# Authentication

To learn how to obtain your personal access token, refer to the [**Access Token Generation**](https://docs.probe.splx.ai/settings/platform-settings/user-settings/personal-access-tokens#access-token-generation) section in the documentation.

All users, including those with free accounts, [must generate a Personal Access Token (PAT)](https://docs.probe.splx.ai/settings/platform-settings/user-settings/personal-access-tokens) to authenticate with the Platform API.

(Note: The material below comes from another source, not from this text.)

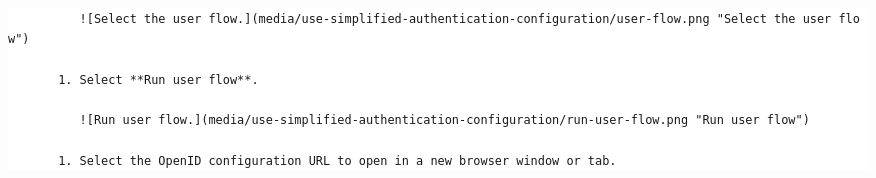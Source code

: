               ![Select the user flow.](media/use-simplified-authentication-configuration/user-flow.png "Select the user flow")

           1. Select **Run user flow**.

              ![Run user flow.](media/use-simplified-authentication-configuration/run-user-flow.png "Run user flow")

           1. Select the OpenID configuration URL to open in a new browser window or tab.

## Using the Personal Access Token

Once you've obtained your personal access token, include it in the header of your request as a value of a "**X-Api-Key**" key:

```
X-Api-Key = "<PAT>"
```

**Example Request:**

```bash
curl -L \
  --request POST \
  --url '/api/v2/test-run/trigger' \  
  --header 'X-Api-Key: YOUR_API_KEY' \  # Replace YOUR_API_KEY with your personal access token
  --header 'Content-Type: application/json-patch+json' \  
  --data '{"targetId":1,"probeIds":[1,2,3],"name":"SPLX Test Run"}'  
```

## Response to Unauthorized Access

If the Authorization header is not provided, or if an invalid token is used, the API will return a 401 Unauthorized error. This response indicates that authentication is required to access the requested resource.

**Example Response:**

```json
{
  "error": {
    "message": "Unauthorized: Authentication is required to access this resource.",
    "code": "UNAUTHORIZED"
  }
}
```

{% hint style="warning" %}

* **Ensure your token is kept secure**: Your personal access token provides access to your API resources. Do not share or expose your token publicly.
* **Token Expiry**: Personal access tokens may have an expiration date based on the configuration set during their creation. Make sure to regenerate your token if needed.
  {% endhint %}